The image tags tells about the badges.

I have some PHP to fetch the data:

$q2 = "SELECT * FROM pointsBadgeTable WHERE EmployeeID = '" . $_SESSION['id'] . "' ";
$stmt1 = sqlsrv_query($conn,$q2);
if ($stmt1 == false)
{
    echo 'error to retrieve info !! <br/>';
    die(print_r(sqlsrv_errors(),TRUE));
}
$pbrow = sqlsrv_fetch_array($stmt1);

Then I will echo the image of a badge from the table if the condion suffice i.e if the count for that badge has a value of 1. I will echo it in the above html code.

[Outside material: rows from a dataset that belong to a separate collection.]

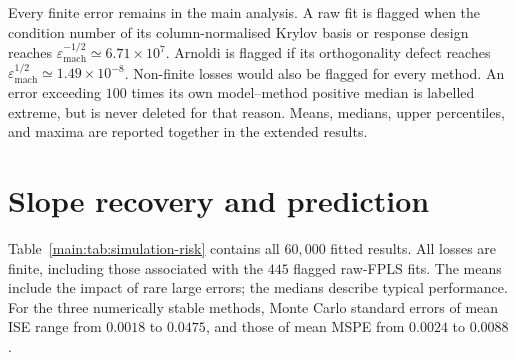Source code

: Every finite error remains in the main analysis. A raw fit is flagged
when the condition number of its column-normalised Krylov basis or
response design reaches $\varepsilon_{\mathrm{mach}}^{-1/2}
\simeq6.71\times10^7$. Arnoldi is flagged if its orthogonality defect
reaches $\varepsilon_{\mathrm{mach}}^{1/2}\simeq1.49\times10^{-8}$.
Non-finite losses would also be flagged for every method. An error
exceeding $100$ times its own model--method positive median is labelled
extreme, but is never deleted for that reason. Means, medians, upper
percentiles, and maxima are reported together in the extended results.

\section{Slope recovery and prediction}
\label{main:sec:simulation-risk}

Table~\ref{main:tab:simulation-risk} contains all $60{,}000$ fitted results.
All losses are finite, including those associated with the $445$ flagged
raw-FPLS fits. The means include the impact of rare large errors; the
medians describe typical performance. For the three numerically stable
methods, Monte Carlo standard errors of mean ISE range from $0.0018$ to
$0.0475$, and those of mean MSPE from $0.0024$ to $0.0088$.

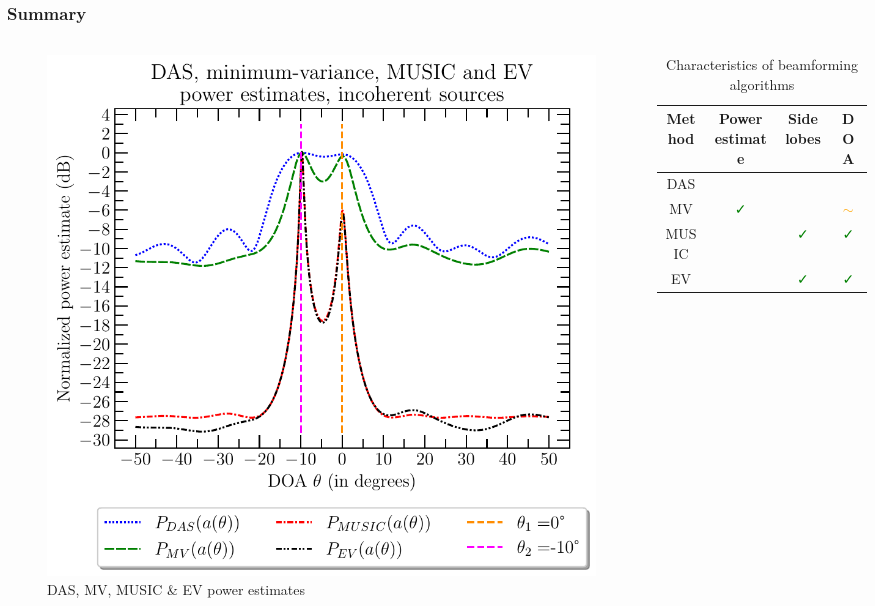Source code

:\documentclass[UKenglish,8pt,aspectratio=1610]{beamer}
\begin{document}
\begin{frame}
	\frametitle{Summary}
		\begin{columns}
		\begin{column}{0.5\textwidth}
			\begin{figure}[h!]
				\centering
				\includegraphics[scale=0.4]{question7/part_A_question_7_all.pdf}
				\caption{DAS, MV, MUSIC \& EV power estimates}
			\end{figure}
		\end{column}
		\begin{column}{0.5\textwidth}
		\begin{table}[h!]
			\begin{tabular}{cccc}
				\hline
				Method&Power estimate&Side lobes&DOA\\
				\hline
				\hline
				DAS&\textcolor{red}{\faTimes}&\textcolor{red}{\faTimes}&\textcolor{red}{\faTimes}\\
				MV&\textcolor{green}{\faCheck}&\textcolor{red}{\faTimes}&\textcolor{orange}{$\sim$}\\
				MUSIC&\textcolor{red}{\faTimes}&\textcolor{green}{\faCheck}&\textcolor{green}{\faCheck}\\
				EV&\textcolor{red}{\faTimes}&\textcolor{green}{\faCheck}&\textcolor{green}{\faCheck}\\
				\hline
			\end{tabular}
		\centering
		\caption{Characteristics of beamforming algorithms}

\end{table}
\end{column}
\end{columns}
\end{frame}
\end{document}
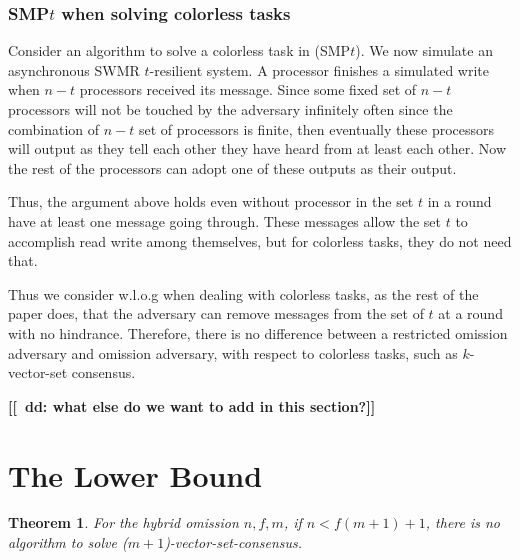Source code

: \documentclass[11pt]{article}
\newtheorem{theorem}{Theorem}
\newcounter{todocounter}
\newcommand{\todonum}
{\stepcounter{todocounter}{(\thetodocounter)}}
\newcommand{\dd}[1]{\textbf{\color{blue}
[[\todonum\ dd: #1]]}}
\begin{document}
{\subsubsection*{SMP$t$ when solving colorless tasks}
Consider an algorithm to solve a colorless task in (SMP$t$). 
We now simulate an asynchronous SWMR $t$-resilient system. A processor
finishes a simulated write when $n-t$ processors received its message. Since some fixed
set of $n-t$ processors will not be touched by the adversary infinitely often since the combination of $n-t$ set
of processors is finite, then eventually these processors will output as they tell each other they have heard
from at least each other. Now the rest of the processors can adopt one of these outputs as their output.

Thus, the argument above holds even without processor in the set $t$ in a round have at least one message
going through. These messages allow the set $t$ to accomplish read write among themselves, but for 
colorless tasks, they do not need that.

Thus we consider w.l.o.g when dealing with colorless tasks, as the rest of the paper does,
that the adversary can remove messages from the set of $t$ at a round with no hindrance. Therefore, there is no difference between a restricted omission adversary and omission adversary, with respect to colorless tasks, such as $k$-vector-set consensus.

\dd{what else do we want to add in this section?}
}
 \section{The Lower Bound}\label{sec:lower-bound}

\begin{theorem}
For the hybrid omission $n,f,m$, if $n<f(m+1)+1$, there is no algorithm to solve ($m+1$)-vector-set-consensus.
\end{theorem}
\end{document}
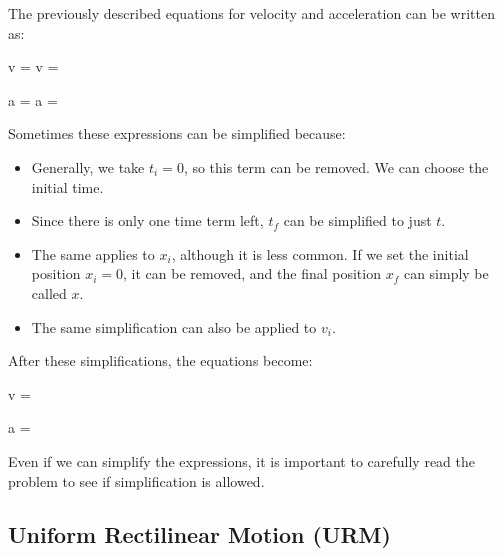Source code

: The previously described equations for velocity and acceleration can be written as:
\begin{centeredequation}
    v =  \longrightarrow v = 
\end{centeredequation}
\begin{centeredequation}
    a =  \longrightarrow a = 
\end{centeredequation}
Sometimes these expressions can be simplified because:
\begin{itemize}
    \item Generally, we take \( t_i = 0 \), so this term can be removed.
    We can choose the initial time.
    \item Since there is only one time term left, \( t_f \) can be simplified to just \( t \).
    \item The same applies to \( x_i \), although it is less common.
    If we set the initial position \( x_i = 0 \), it can be removed, and the final position \( x_f \) can simply be called \( x \).
    \item The same simplification can also be applied to \( v_i \).
\end{itemize}
After these simplifications, the equations become:
\begin{centeredequation}
    v = 
\end{centeredequation}
\begin{centeredequation}
    a = 
\end{centeredequation}
\begin{remark}
    Even if we can simplify the expressions, it is important to carefully read the problem to see if simplification is allowed.
\end{remark}

\subsection{Uniform Rectilinear Motion (URM)}

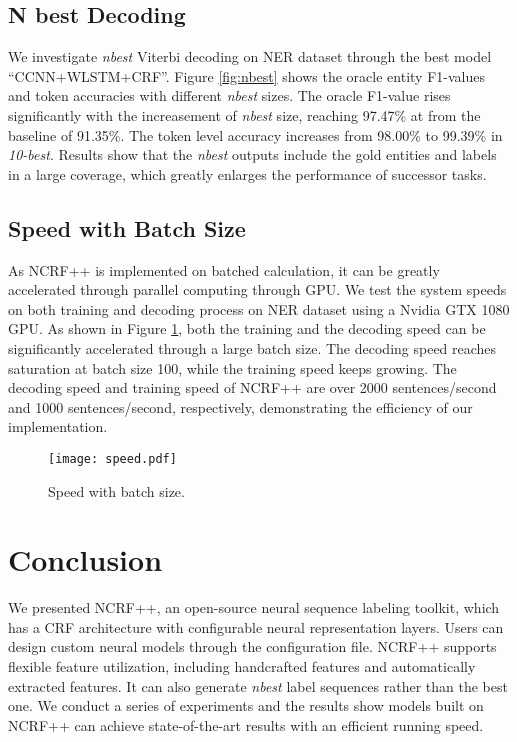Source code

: \documentclass[11pt,a4paper]{article}
\begin{document}
\subsection{N best Decoding}
We investigate \textit{nbest} Viterbi decoding on NER dataset through the best model ``CCNN+WLSTM+CRF''. Figure \ref{fig:nbest} shows the oracle entity F1-values and token accuracies with different \textit{nbest} sizes. The oracle F1-value rises significantly with the increasement of \textit{nbest} size, reaching 97.47\% at  from the baseline of 91.35\%. The token level accuracy increases from 98.00\% to 99.39\% in \textit{10-best}. Results show that the \textit{nbest} outputs include the gold entities and labels in a large coverage, which greatly enlarges the performance of successor tasks.



\subsection{Speed with Batch Size}
As NCRF++ is implemented on batched calculation, it can be greatly accelerated through parallel computing through GPU. We test the system speeds on both training and decoding process on NER dataset using a Nvidia GTX 1080 GPU. As shown in Figure \ref{fig:speed}, both the training and the decoding speed can be significantly accelerated through a large batch size. The decoding speed reaches saturation at batch size 100, while the training speed keeps growing. The decoding speed and training speed of NCRF++ are over 2000 sentences/second and 1000 sentences/second, respectively, demonstrating the efficiency of our implementation.

\begin{figure}[!t]
  \centering 
    \texttt{[image: speed.pdf]}
  \caption{Speed with batch size.} 
  \label{fig:speed} \end{figure}



\section{Conclusion}
We presented NCRF++, an open-source neural sequence labeling toolkit, which has a CRF architecture with configurable neural representation layers. Users can design custom neural models through the configuration file. NCRF++ supports flexible feature utilization, including handcrafted features and automatically extracted features. It can also generate \textit{nbest} label sequences rather than the best one. We conduct a series of experiments and the results show models built on NCRF++ can achieve state-of-the-art results with an efficient running speed. 





\newpage


\end{document}
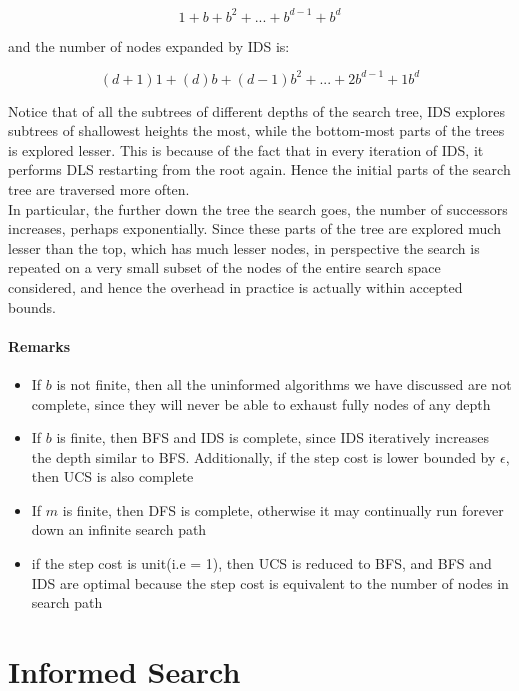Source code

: \documentclass[12pt]{article}
\begin{document}
\begin{equation*}
1 + b + b^2 + ... + b^{d-1} + b^d
\end{equation*}

and the number of nodes expanded by IDS is:

\begin{equation*}
(d+1)1 + (d)b + (d-1)b^2 + ... + 2b^{d-1} + 1b^d
\end{equation*}

Notice that of all the subtrees of different depths of the search tree, IDS explores subtrees of shallowest heights the most, while the bottom-most parts of the trees is explored lesser. This is because of the fact that in every iteration of IDS, it performs DLS restarting from the root again. Hence the initial parts of the search tree are traversed more often. \\

In particular, the further down the tree the search goes, the number of successors increases, perhaps exponentially. Since these parts of the tree are explored much lesser than the top, which has much lesser nodes, in perspective the search is repeated on a very small subset of the nodes of the entire search space considered, and hence the overhead in practice is actually within accepted bounds.

\paragraph{Remarks}
\begin{itemize}
\item If $b$ is not finite, then all the uninformed algorithms we have discussed are not complete, since they will never be able to exhaust fully nodes of any depth
\item If $b$ is finite, then BFS and IDS is complete, since IDS iteratively increases the depth similar to BFS. Additionally, if the step cost is lower bounded by $\epsilon$, then UCS is also complete
\item If $m$ is finite, then DFS is complete, otherwise it may continually run forever down an infinite search path
\item if the step cost is unit(i.e = 1), then UCS is reduced to BFS, and BFS and IDS are optimal because the step cost is equivalent to the number of nodes in search path
\end{itemize}
\pagebreak

\section{Informed Search}
\end{document}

<?php echo "" . $pbrow['badge1/badge2/...'] . "" ?>

What I am trying to do here is similar to the profile in Stack Overflow. Here under newest, you can see a "critic" badge. How can we bring a newest badge or any badge according to a condition?

Answer 1

The problem you're facing comes from the fact you're storing the data in such a way that you only know what badges a user has or not. To know the most "recent" badge you would need to store more information into the database.

Let's restructure the database a bit first; In most cases the first column id should be the PRIMARY KEY with IDENTITY so that with each insert a unique ID is created. Let's start by removing the obsolete columns in your employees table and in your badgePhoto we're gonna add an id and a small name change so everything makes a little more sense.

+------+---------+    +---------------------------+
|   employees    |    |          badges           |
+------+---------+    +----+--------------+-------+
| id   | name    |    | id | name         | image |
+------+---------+    +----+--------------+-------+
| 34   | Anil    |    | 1  | First Badge  | blob  |
+------+---------+    +----+--------------+-------+
| 1122 | Lyka    |    | 2  | Second Badge | blob  |
+------+---------+    +----+--------------+-------+
| 2233 | brinda  |    | 3  | Third Badge  | blob  |
+------+---------+    +----+--------------+-------+

Now create a new table so we can link the data by joining tables on ID's.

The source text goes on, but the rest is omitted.